### Data for analysis
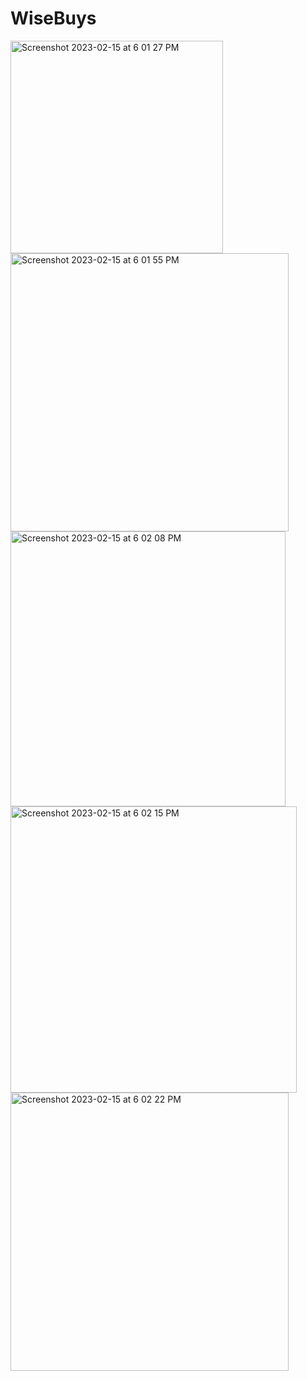 # WiseBuys
<img width="340" alt="Screenshot 2023-02-15 at 6 01 27 PM" src="https://user-images.githubusercontent.com/91290839/219208883-e9ed028a-83cb-438a-8bfe-47d87b732b9d.png">
<img width="445" alt="Screenshot 2023-02-15 at 6 01 55 PM" src="https://user-images.githubusercontent.com/91290839/219208918-40de0f41-9d17-40c0-85f0-2c079210ec84.png">
<img width="440" alt="Screenshot 2023-02-15 at 6 02 08 PM" src="https://user-images.githubusercontent.com/91290839/219208928-363452be-9ba3-4714-9324-91b3b13230a3.png">
<img width="458" alt="Screenshot 2023-02-15 at 6 02 15 PM" src="https://user-images.githubusercontent.com/91290839/219208947-9aa15611-bbd0-47cf-81c7-b9a94b408398.png">
<img width="445" alt="Screenshot 2023-02-15 at 6 02 22 PM" src="https://user-images.githubusercontent.com/91290839/219208957-4ef1799a-6dd9-473d-9982-fded12f6e6a6.png">
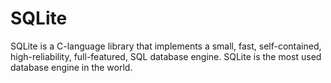 # SQLite

SQLite is a C-language library that implements a small, fast, self-contained, high-reliability, full-featured, SQL database engine. SQLite is the most used database engine in the world.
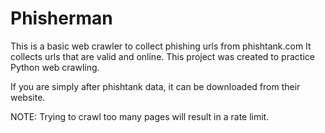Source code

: # Phisherman

This is a basic web crawler to collect phishing urls from phishtank.com
It collects urls that are valid and online. This project was created to
practice Python web crawling.

If you are simply after phishtank data, it can be downloaded from their
website.

NOTE: Trying to crawl too many pages will result in a rate limit.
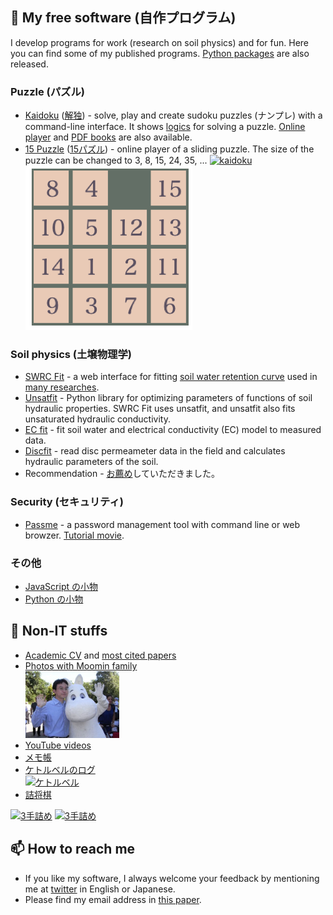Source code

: ## 🔭 My free software (自作プログラム)
I develop programs for work (research on soil physics) and for fun. Here you can find some of my published programs. [Python packages](https://pypi.org/user/seki/) are also released.

### Puzzle (パズル)
- [Kaidoku](https://sekika.github.io/kaidoku/) ([解独](https://sekika.github.io/kaidoku/ja/)) - solve, play and create sudoku puzzles (ナンプレ) with a command-line interface. It shows [logics](https://sekika.github.io/kaidoku/logic) for solving a puzzle. [Online player](https://sekika.github.io/kaidoku/sudoku) and [PDF books](https://sekika.github.io/kaidoku/book) are also available.
- [15 Puzzle](https://sekika.github.io/2020/01/14/15Puzzle/) ([15パズル](https://sekika.github.io/2020/01/17/15Puzzle/)) - online player of a sliding puzzle. The size of the puzzle can be changed to 3, 8, 15, 24, 35, ...
[![kaidoku](https://sekika.github.io/kaidoku/img/3-1.jpg)](https://sekika.github.io/kaidoku/)
[![15 puzzle](15.png)](https://sekika.github.io/2020/01/14/15Puzzle/)

### Soil physics (土壌物理学)
- [SWRC Fit](https://seki.webmasters.gr.jp/swrc/) - a web interface for fitting [soil water retention curve](https://en.wikipedia.org/wiki/Water_retention_curve) used in [many researches](https://scholar.google.com/citations?view_op=view_citation&hl=en&user=Gs_ABawAAAAJ&citation_for_view=Gs_ABawAAAAJ:9yKSN-GCB0IC).
- [Unsatfit](https://sekika.github.io/unsatfit/) - Python library for optimizing parameters of functions of soil hydraulic properties. SWRC Fit uses unsatfit, and unsatfit also fits unsaturated hydraulic conductivity.
- [EC fit](https://seki.webmasters.gr.jp/ecfit/) - fit soil water and electrical conductivity (EC) model to measured data.
- [Discfit](https://github.com/sekika/discfit) - read disc permeameter data in the field and calculates hydraulic parameters of the soil.
- Recommendation - [お薦め](https://www.jstage.jst.go.jp/article/jssoilphysics/148/0/148_45/_article/-char/ja/)していただきました。

### Security (セキュリティ)
- [Passme](https://github.com/sekika/passme/blob/master/doc/README.rst) - a password management tool with command line or web browzer. [Tutorial movie](https://youtu.be/6DXPhyYhYsE).

### その他
- [JavaScript の小物](https://sekika.github.io/tags/javascript/index.html)
- [Python の小物](https://sekika.github.io/tags/python/index.html)

## 🌱 Non-IT stuffs
- [Academic CV](https://researchmap.jp/sekik/) and [most cited papers](https://scholar.google.com/citations?user=Gs_ABawAAAAJ)
- [Photos with Moomin family<br><img src="moomin.jpg" width="150">](https://seki.webmasters.gr.jp/photo/moomin2011/)
- [YouTube videos](https://www.youtube.com/channel/UCcrzhK0Uy9b4tWf1uhbWN-Q/videos)
- [メモ帳](https://sekika.github.io)
- [ケトルベルのログ<br>![ケトルベル](https://pbs.twimg.com/profile_banners/3842711/1643460988/300x100)](https://twitter.com/seki/status/1243158979431153664)
- [詰将棋](https://seki.webmasters.gr.jp/shogi/tume/index.html)

[![3手詰め](https://shogipic.jp/v/11b3.png)](https://seki.webmasters.gr.jp/shogi/tume/tume-a3.htm)
[![3手詰め](https://shogipic.jp/v/FfT.png)](https://seki.webmasters.gr.jp/shogi/tume/tume-a4.htm)

## 📫 How to reach me
- If you like my software, I always welcome your feedback by mentioning me at [twitter](https://twitter.com/seki) in English or Japanese.
- Please find my email address in [this paper](https://acsess.onlinelibrary.wiley.com/doi/10.1002/vzj2.20168).

<!--
**sekika/sekika** is a ✨ _special_ ✨ repository because its `README.md` (this file) appears on your GitHub profile written in Python.

Here are some ideas to get you started:

- 🔭 I’m currently working on ...
- 🌱 I’m currently learning ...
- 👯 I’m looking to collaborate on ...
- 🤔 I’m looking for help with ...
- 💬 Ask me about ...
- 📫 How to reach me: ...
- 😄 Pronouns: ...
- ⚡ Fun fact: ...
-->
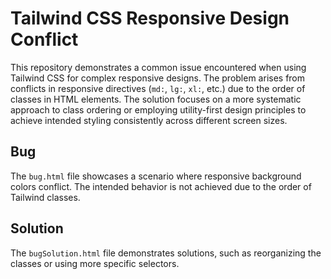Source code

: # Tailwind CSS Responsive Design Conflict
This repository demonstrates a common issue encountered when using Tailwind CSS for complex responsive designs. The problem arises from conflicts in responsive directives (`md:`, `lg:`, `xl:`, etc.) due to the order of classes in HTML elements.  The solution focuses on a more systematic approach to class ordering or employing utility-first design principles to achieve intended styling consistently across different screen sizes.

## Bug
The `bug.html` file showcases a scenario where responsive background colors conflict. The intended behavior is not achieved due to the order of Tailwind classes.

## Solution
The `bugSolution.html` file demonstrates solutions, such as reorganizing the classes or using more specific selectors.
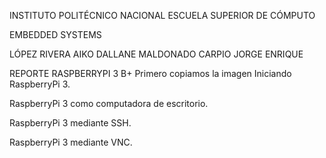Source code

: INSTITUTO POLITÉCNICO NACIONAL 
ESCUELA SUPERIOR DE CÓMPUTO 

EMBEDDED SYSTEMS 

LÓPEZ RIVERA AIKO DALLANE 
MALDONADO CARPIO JORGE ENRIQUE 

REPORTE RASPBERRYPI 3 B+
Primero copiamos la imagen 
Iniciando RaspberryPi 3. 

 
 RaspberryPi  3  como  computadora  de  escritorio. 
 

 RaspberryPi  3  mediante  SSH. 
 
 
 RaspberryPi  3  mediante  VNC. 



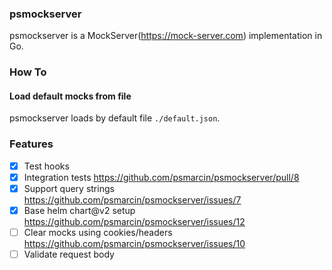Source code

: ### psmockserver
psmockserver is a MockServer(https://mock-server.com) implementation in Go.

### How To

#### Load default mocks from file
psmockserver loads by default file `./default.json`.


### Features

* [x] Test hooks
* [x] Integration tests https://github.com/psmarcin/psmockserver/pull/8
* [x] Support query strings https://github.com/psmarcin/psmockserver/issues/7
* [x] Base helm chart@v2 setup https://github.com/psmarcin/psmockserver/issues/12
* [ ] Clear mocks using cookies/headers https://github.com/psmarcin/psmockserver/issues/10
* [ ] Validate request body
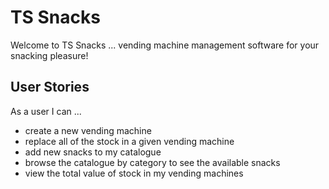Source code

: # TS Snacks

Welcome to TS Snacks ... vending machine management software for your snacking pleasure!

## User Stories

As a user I can ...

- create a new vending machine
- replace all of the stock in a given vending machine
- add new snacks to my catalogue
- browse the catalogue by category to see the available snacks
- view the total value of stock in my vending machines
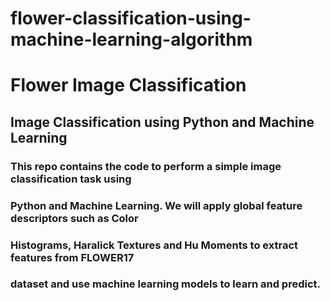 # flower-classification-using-machine-learning-algorithm
# Flower Image Classification
## Image Classification using Python and Machine Learning
### This repo contains the code to perform a simple image classification task using
### Python and Machine Learning. We will apply global feature descriptors such as Color
### Histograms, Haralick Textures and Hu Moments to extract features from FLOWER17
### dataset and use machine learning models to learn and predict.
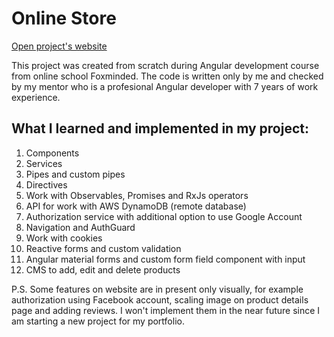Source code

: # Online Store

[Open project's website](https://production.d2e8slzocp32h5.amplifyapp.com/)

This project was created from scratch during Angular development course from online school Foxminded. The code is written only by me and checked by my mentor who is a profesional Angular developer with 7 years of work experience.

## What I learned and implemented in my project:

1. Components
2. Services
3. Pipes and custom pipes
4. Directives 
5. Work with Observables, Promises and RxJs operators
6. API for work with AWS DynamoDB (remote database)
7. Authorization service with additional option to use Google Account
8. Navigation and AuthGuard
9. Work with cookies
10. Reactive forms and custom validation
11. Angular material forms and custom form field component with input
12. CMS to add, edit and delete products

P.S. Some features on website are in present only visually, for example authorization using Facebook account, scaling image on product details page and adding reviews. I won't implement them in the near future since I am starting a new project for my portfolio.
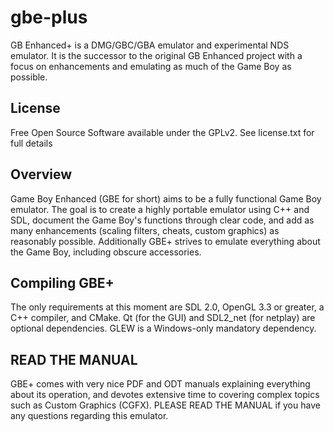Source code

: # gbe-plus

GB Enhanced+ is a DMG/GBC/GBA emulator and experimental NDS emulator. It is the successor to the original GB Enhanced project with a focus on enhancements and emulating as much of the Game Boy as possible.

## License
Free Open Source Software available under the GPLv2. See license.txt for full details

## Overview

Game Boy Enhanced (GBE for short) aims to be a fully functional Game Boy emulator. The goal is to create a highly portable emulator using C++ and SDL, document the Game Boy's functions through clear code, and add as many enhancements (scaling filters, cheats, custom graphics) as reasonably possible. Additionally GBE+ strives to emulate everything about the Game Boy, including obscure accessories.

## Compiling GBE+

The only requirements at this moment are SDL 2.0, OpenGL 3.3 or greater, a C++ compiler, and CMake. Qt (for the GUI) and SDL2_net (for netplay) are optional dependencies. GLEW is a Windows-only mandatory dependency.

## READ THE MANUAL

GBE+ comes with very nice PDF and ODT manuals explaining everything about its operation, and devotes extensive time to covering complex topics such as Custom Graphics (CGFX). PLEASE READ THE MANUAL if you have any questions regarding this emulator.
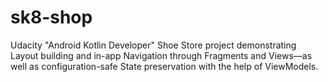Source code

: # sk8-shop
Udacity "Android Kotlin Developer" Shoe Store project demonstrating Layout building and in-app Navigation through Fragments and Views––as well as configuration-safe State preservation with the help of ViewModels.
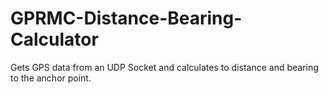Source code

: # GPRMC-Distance-Bearing-Calculator
Gets GPS data from an UDP Socket and calculates to distance and bearing to the anchor point.
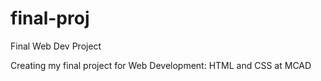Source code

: # final-proj
Final Web Dev Project

Creating my final project for Web Development: HTML and CSS at MCAD
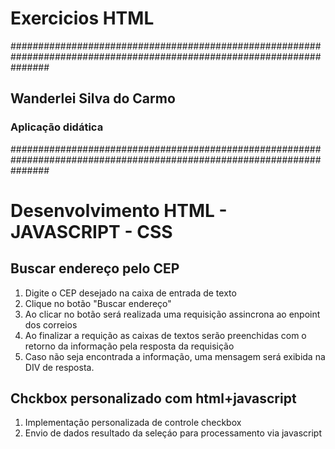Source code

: # Exercicios HTML
#######################################################################################################################
## Wanderlei Silva do Carmo
### Aplicação didática
#######################################################################################################################

# Desenvolvimento HTML - JAVASCRIPT - CSS

## Buscar endereço pelo CEP
1. Digite o CEP desejado na caixa de entrada de texto
2.  Clique no botão "Buscar endereço"
3.  Ao clicar no botão será realizada uma requisição assincrona ao enpoint dos correios
4.  Ao finalizar a requição as caixas de textos serão preenchidas com o retorno da informação pela resposta da requisição
5.  Caso não seja encontrada a informação, uma mensagem será exibida na DIV de resposta.

## Chckbox personalizado com html+javascript

1. Implementação personalizada de controle checkbox
2. Envio de dados resultado da seleçáo para processamento via javascript




 
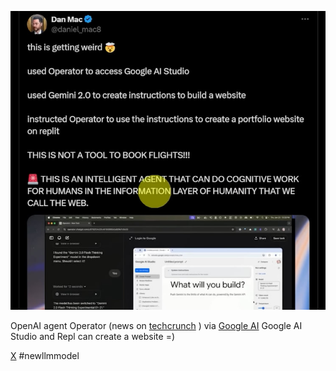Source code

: <!--
date: 2025-01-25T20:03:12
photo: ![Photo](2025-01-25-20-03-12.jpg)


-->

![Photo](2025-01-25-20-03-12.jpg)

OpenAI agent Operator (news on [techcrunch](https://techcrunch.com/2025/01/23/openai-launches-operator-an-ai-agent-that-performs-tasks-autonomously/) ) via [Google AI](https://aistudio.google.com/prompts/new_chat)  Google AI Studio and Repl can create a website =)

[X](https://x.com/daniel_mac8/status/1882636983475855592?mx=2) 
 #newllmmodel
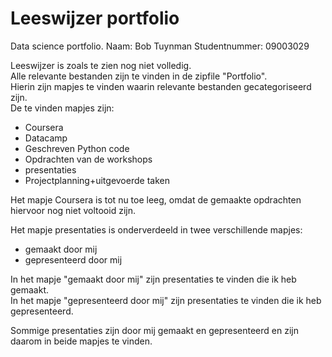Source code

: # Leeswijzer portfolio
Data science portfolio. Naam: Bob Tuynman Studentnummer: 09003029

Leeswijzer is zoals te zien nog niet volledig.  
Alle relevante bestanden zijn te vinden in de zipfile "Portfolio".  
Hierin zijn mapjes te vinden waarin relevante bestanden gecategoriseerd zijn.  
De te vinden mapjes zijn:  
* Coursera  
* Datacamp  
* Geschreven Python code  
* Opdrachten van de workshops  
* presentaties  
* Projectplanning+uitgevoerde taken  

Het mapje Coursera is tot nu toe leeg, omdat de gemaakte opdrachten hiervoor nog niet voltooid zijn.  
  
Het mapje presentaties is onderverdeeld in twee verschillende mapjes:  
* gemaakt door mij  
* gepresenteerd door mij  
  
In het mapje "gemaakt door mij" zijn presentaties te vinden die ik heb gemaakt.  
In het mapje "gepresenteerd door mij" zijn presentaties te vinden die ik heb gepresenteerd.  
  
Sommige presentaties zijn door mij gemaakt en gepresenteerd en zijn daarom in beide mapjes te vinden.  

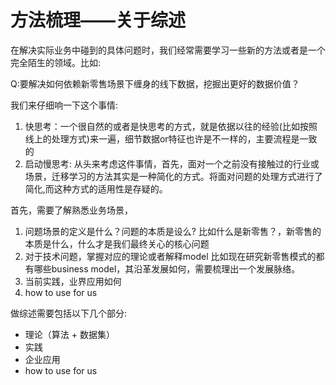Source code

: # 方法梳理——关于综述

在解决实际业务中碰到的具体问题时，我们经常需要学习一些新的方法或者是一个完全陌生的领域。比如:

Q:要解决如何依赖新零售场景下缠身的线下数据，挖掘出更好的数据价值？


我们来仔细响一下这个事情:
1. 快思考：一个很自然的或者是快思考的方式，就是依据以往的经验(比如按照线上的处理方式)来一遍，细节数据or特征也许是不一样的，主要流程是一致的
2. 启动慢思考: 从头来考虑这件事情，首先，面对一个之前没有接触过的行业或场景，迁移学习的方法其实是一种简化的方式。将面对问题的处理方式进行了简化,而这种方式的适用性是存疑的。

首先，需要了解熟悉业务场景，
1. 问题场景的定义是什么？问题的本质是设么?
比如什么是新零售？，新零售的本质是什么，什么才是我们最终关心的核心问题
2. 对于技术问题，掌握对应的理论或者解释model
比如现在研究新零售模式的都有哪些business model，其沿革发展如何，需要梳理出一个发展脉络。
3. 当前实践，业界应用如何
4. how to use for us


做综述需要包括以下几个部分:

- 理论（算法 + 数据集）
- 实践
- 企业应用
- how to use for us


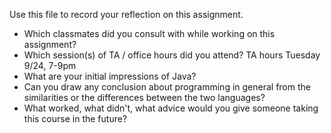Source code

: Use this file to record your reflection on this assignment.

- Which classmates did you consult with while working on this assignment?
- Which session(s) of TA / office hours did you attend?
TA hours Tuesday 9/24, 7-9pm
- What are your initial impressions of Java? 
- Can you draw any conclusion about programming in general from the similarities or the differences between the two languages? 
- What worked, what didn't, what advice would you give someone taking this course in the future?
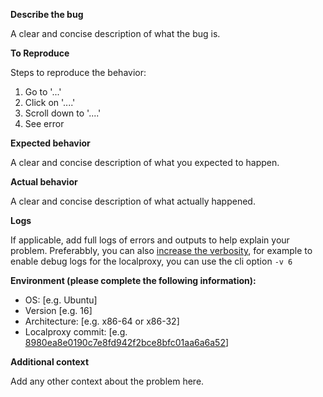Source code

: **Describe the bug**

A clear and concise description of what the bug is.

**To Reproduce**

Steps to reproduce the behavior:
1. Go to '...'
2. Click on '....'
3. Scroll down to '....'
4. See error

**Expected behavior**

A clear and concise description of what you expected to happen.

**Actual behavior**

A clear and concise description of what actually happened.

**Logs**

If applicable, add full logs of errors and outputs to help explain your problem. Preferabbly, you can also [increase the verbosity](https://github.com/aws-samples/aws-iot-securetunneling-localproxy#options-set-via-command-line-arguments), for example to enable debug logs for the localproxy, you can use the cli option `-v 6`

**Environment (please complete the following information):**
 - OS: [e.g. Ubuntu]
 - Version [e.g. 16]
 - Architecture: [e.g. x86-64 or x86-32]
 - Localproxy commit: [e.g. [8980ea8e0190c7e8fd942f2bce8bfc01aa6a6a52](https://github.com/aws-samples/aws-iot-securetunneling-localproxy/commit/8980ea8e0190c7e8fd942f2bce8bfc01aa6a6a52)]

**Additional context**

Add any other context about the problem here.
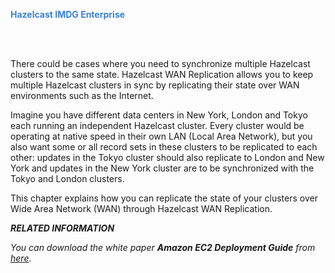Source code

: 
<font color="#3981DB">**Hazelcast IMDG Enterprise**</font>

<br></br>



There could be cases where you need to synchronize multiple Hazelcast clusters to the same state. Hazelcast WAN Replication allows you to keep multiple Hazelcast clusters in sync by replicating their state over WAN environments such as the Internet.

Imagine you have different data centers in New York, London and Tokyo each running an independent Hazelcast cluster. Every cluster
would be operating at native speed in their own LAN (Local Area Network), but you also want some or all record sets in
these clusters to be replicated to each other: updates in the Tokyo cluster should also replicate to London and New York and updates
in the New York cluster are to be synchronized with the Tokyo and London clusters.

This chapter explains how you can replicate the state of your clusters over Wide Area Network (WAN) through Hazelcast WAN Replication.


***RELATED INFORMATION***

*You can download the white paper **Amazon EC2 Deployment Guide** from
<a href="https://hazelcast.com/resources/amazon-ec2-deployment-guide/" target="_blank">here</a>.*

### Problem to solve
Would you please repeat only the lines above, beginning at the one that has "- Architecture: [e.g. x86-64 or x86-32]" and stopping after the one that has "Imagine you have", exactly and with no pictures?

### Response to the exercise
 - Architecture: [e.g. x86-64 or x86-32]
 - Localproxy commit: [e.g. [8980ea8e0190c7e8fd942f2bce8bfc01aa6a6a52](https://github.com/aws-samples/aws-iot-securetunneling-localproxy/commit/8980ea8e0190c7e8fd942f2bce8bfc01aa6a6a52)]

**Additional context**

Add any other context about the problem here.
Source code

: 
<font color="#3981DB">**Hazelcast IMDG Enterprise**</font>

<br></br>



There could be cases where you need to synchronize multiple Hazelcast clusters to the same state. Hazelcast WAN Replication allows you to keep multiple Hazelcast clusters in sync by replicating their state over WAN environments such as the Internet.

Imagine you have different data centers in New York, London and Tokyo each running an independent Hazelcast cluster. Every cluster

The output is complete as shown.